En 2012, Marie-Rose a failli passer de vie à trépas. Dominée par une extrême dépression suite aux humiliations, la quinquagénaire s’est finalement faite opérer. «Le lendemain de mon opération, je me suis levée, j’ai regardé mon slip, je n’ai pas vu d'urine couler. Je suis sortie de la salle de soins en courant dans tout l’hôpital. Les gens ont cru que j’étais folle. Mais ils ne pouvaient pas me comprendre. J’ai dansé et pleuré. A mon âge, les gens se moquaient de moi, femme pisseuse. Aujourd’hui, je peux vous confirmer que j'ai recouvré ma santé, je suis redevenue femme et je fais déjà l’amour avec mon mignon petit cœur», lance ironiquement cette ancienne malade, avant d’éclater de rire.
Au Cameroun, dans les quartiers populaires de Yaoundé et Douala, et même dans les zones reculées, les femmes victimes de fistules obstétricales appartiennent au «club des rejetées». Qui pour s’aventurer vers elles lors que le secret est dévoilé.
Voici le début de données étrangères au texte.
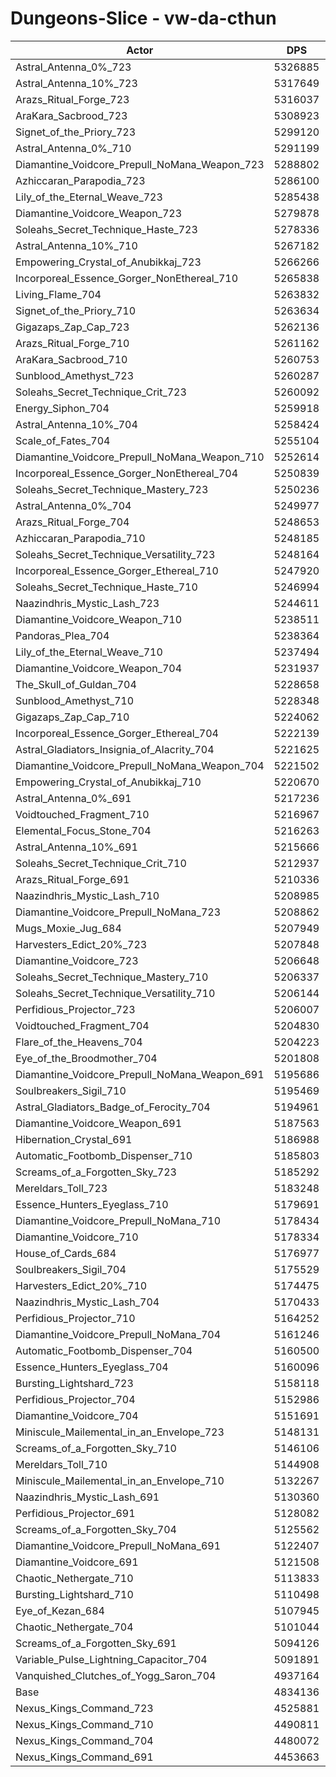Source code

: # Dungeons-Slice - vw-da-cthun
| Actor | DPS | Increase |
|---|:---:|:---:|
|Astral_Antenna_0%_723|5326885|10.19%|
|Astral_Antenna_10%_723|5317649|10.00%|
|Arazs_Ritual_Forge_723|5316037|9.97%|
|AraKara_Sacbrood_723|5308923|9.82%|
|Signet_of_the_Priory_723|5299120|9.62%|
|Astral_Antenna_0%_710|5291199|9.45%|
|Diamantine_Voidcore_Prepull_NoMana_Weapon_723|5288802|9.41%|
|Azhiccaran_Parapodia_723|5286100|9.35%|
|Lily_of_the_Eternal_Weave_723|5285438|9.34%|
|Diamantine_Voidcore_Weapon_723|5279878|9.22%|
|Soleahs_Secret_Technique_Haste_723|5278336|9.19%|
|Astral_Antenna_10%_710|5267182|8.96%|
|Empowering_Crystal_of_Anubikkaj_723|5266266|8.94%|
|Incorporeal_Essence_Gorger_NonEthereal_710|5265838|8.93%|
|Living_Flame_704|5263832|8.89%|
|Signet_of_the_Priory_710|5263634|8.88%|
|Gigazaps_Zap_Cap_723|5262136|8.85%|
|Arazs_Ritual_Forge_710|5261162|8.83%|
|AraKara_Sacbrood_710|5260753|8.83%|
|Sunblood_Amethyst_723|5260287|8.82%|
|Soleahs_Secret_Technique_Crit_723|5260092|8.81%|
|Energy_Siphon_704|5259918|8.81%|
|Astral_Antenna_10%_704|5258424|8.78%|
|Scale_of_Fates_704|5255104|8.71%|
|Diamantine_Voidcore_Prepull_NoMana_Weapon_710|5252614|8.66%|
|Incorporeal_Essence_Gorger_NonEthereal_704|5250839|8.62%|
|Soleahs_Secret_Technique_Mastery_723|5250236|8.61%|
|Astral_Antenna_0%_704|5249977|8.60%|
|Arazs_Ritual_Forge_704|5248653|8.57%|
|Azhiccaran_Parapodia_710|5248185|8.57%|
|Soleahs_Secret_Technique_Versatility_723|5248164|8.56%|
|Incorporeal_Essence_Gorger_Ethereal_710|5247920|8.56%|
|Soleahs_Secret_Technique_Haste_710|5246994|8.54%|
|Naazindhris_Mystic_Lash_723|5244611|8.49%|
|Diamantine_Voidcore_Weapon_710|5238511|8.36%|
|Pandoras_Plea_704|5238364|8.36%|
|Lily_of_the_Eternal_Weave_710|5237494|8.34%|
|Diamantine_Voidcore_Weapon_704|5231937|8.23%|
|The_Skull_of_Guldan_704|5228658|8.16%|
|Sunblood_Amethyst_710|5228348|8.15%|
|Gigazaps_Zap_Cap_710|5224062|8.07%|
|Incorporeal_Essence_Gorger_Ethereal_704|5222139|8.03%|
|Astral_Gladiators_Insignia_of_Alacrity_704|5221625|8.02%|
|Diamantine_Voidcore_Prepull_NoMana_Weapon_704|5221502|8.01%|
|Empowering_Crystal_of_Anubikkaj_710|5220670|8.00%|
|Astral_Antenna_0%_691|5217236|7.92%|
|Voidtouched_Fragment_710|5216967|7.92%|
|Elemental_Focus_Stone_704|5216263|7.90%|
|Astral_Antenna_10%_691|5215666|7.89%|
|Soleahs_Secret_Technique_Crit_710|5212937|7.84%|
|Arazs_Ritual_Forge_691|5210336|7.78%|
|Naazindhris_Mystic_Lash_710|5208985|7.75%|
|Diamantine_Voidcore_Prepull_NoMana_723|5208862|7.75%|
|Mugs_Moxie_Jug_684|5207949|7.73%|
|Harvesters_Edict_20%_723|5207848|7.73%|
|Diamantine_Voidcore_723|5206648|7.71%|
|Soleahs_Secret_Technique_Mastery_710|5206337|7.70%|
|Soleahs_Secret_Technique_Versatility_710|5206144|7.70%|
|Perfidious_Projector_723|5206007|7.69%|
|Voidtouched_Fragment_704|5204830|7.67%|
|Flare_of_the_Heavens_704|5204223|7.66%|
|Eye_of_the_Broodmother_704|5201808|7.61%|
|Diamantine_Voidcore_Prepull_NoMana_Weapon_691|5195686|7.48%|
|Soulbreakers_Sigil_710|5195469|7.47%|
|Astral_Gladiators_Badge_of_Ferocity_704|5194961|7.46%|
|Diamantine_Voidcore_Weapon_691|5187563|7.31%|
|Hibernation_Crystal_691|5186988|7.30%|
|Automatic_Footbomb_Dispenser_710|5185803|7.27%|
|Screams_of_a_Forgotten_Sky_723|5185292|7.26%|
|Mereldars_Toll_723|5183248|7.22%|
|Essence_Hunters_Eyeglass_710|5179691|7.15%|
|Diamantine_Voidcore_Prepull_NoMana_710|5178434|7.12%|
|Diamantine_Voidcore_710|5178334|7.12%|
|House_of_Cards_684|5176977|7.09%|
|Soulbreakers_Sigil_704|5175529|7.06%|
|Harvesters_Edict_20%_710|5174475|7.04%|
|Naazindhris_Mystic_Lash_704|5170433|6.96%|
|Perfidious_Projector_710|5164252|6.83%|
|Diamantine_Voidcore_Prepull_NoMana_704|5161246|6.77%|
|Automatic_Footbomb_Dispenser_704|5160500|6.75%|
|Essence_Hunters_Eyeglass_704|5160096|6.74%|
|Bursting_Lightshard_723|5158118|6.70%|
|Perfidious_Projector_704|5152986|6.60%|
|Diamantine_Voidcore_704|5151691|6.57%|
|Miniscule_Mailemental_in_an_Envelope_723|5148131|6.50%|
|Screams_of_a_Forgotten_Sky_710|5146106|6.45%|
|Mereldars_Toll_710|5144908|6.43%|
|Miniscule_Mailemental_in_an_Envelope_710|5132267|6.17%|
|Naazindhris_Mystic_Lash_691|5130360|6.13%|
|Perfidious_Projector_691|5128082|6.08%|
|Screams_of_a_Forgotten_Sky_704|5125562|6.03%|
|Diamantine_Voidcore_Prepull_NoMana_691|5122407|5.96%|
|Diamantine_Voidcore_691|5121508|5.94%|
|Chaotic_Nethergate_710|5113833|5.79%|
|Bursting_Lightshard_710|5110498|5.72%|
|Eye_of_Kezan_684|5107945|5.66%|
|Chaotic_Nethergate_704|5101044|5.52%|
|Screams_of_a_Forgotten_Sky_691|5094126|5.38%|
|Variable_Pulse_Lightning_Capacitor_704|5091891|5.33%|
|Vanquished_Clutches_of_Yogg_Saron_704|4937164|2.13%|
|Base|4834136|0.00%|
|Nexus_Kings_Command_723|4525881|-6.38%|
|Nexus_Kings_Command_710|4490811|-7.10%|
|Nexus_Kings_Command_704|4480072|-7.32%|
|Nexus_Kings_Command_691|4453663|-7.87%|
Aucun homme bien sûr! Leur réputation les précède et pèse sur elles comme un fardeau. Elles portent l’étiquette de femmes de la honte exclues des cercles de danse et de réjouissance. Dans les quartiers et villages, beaucoup leur ont collé des petits noms de «femmes sans frein», en référence à leur d’incontinence.
Pour venir à bout de ce mal qui touche en majorité les couches les plus défavorisées, le gouvernement camerounais a lancé le 20 novembre 2020, une campagne intitulée «rendons-lui le sourire». Objectif: éliminer cette maladie d’ici 2028. Pour soutenir le Cameroun dans ce combat, l’Agence des Nations unies pour la santé sexuelle et reproductive (Unfpa) a promis à l’Etat Camerounais, un accompagnement pour l’opération chirurgicale de 500 femmes sur plus de 20'000 qui souffrent aujourd’hui, dans une indifférence totale.
Situation en Europe
Si les fistules obstétricales sont restées jusqu’ici l’apanage des continents pauvres comme l'Afrique et, dans une certaine mesure, l’Asie ou Amérique latine, il faut cependant souligner qu’elles restent un lointain souvenir pour l’Europe où le système sanitaire est mieux aguerri, la natalité mieux maitrisée et le niveau de vie relativement meilleur que celui du reste du monde. Il faut souligner que la fistule était jadis une affection courante dans le monde entier, mais elle a été éliminée de régions comme l'Amérique du Nord ou l'Europe, grâce justement à cette démocratisation de l'accès aux soins obstétricaux.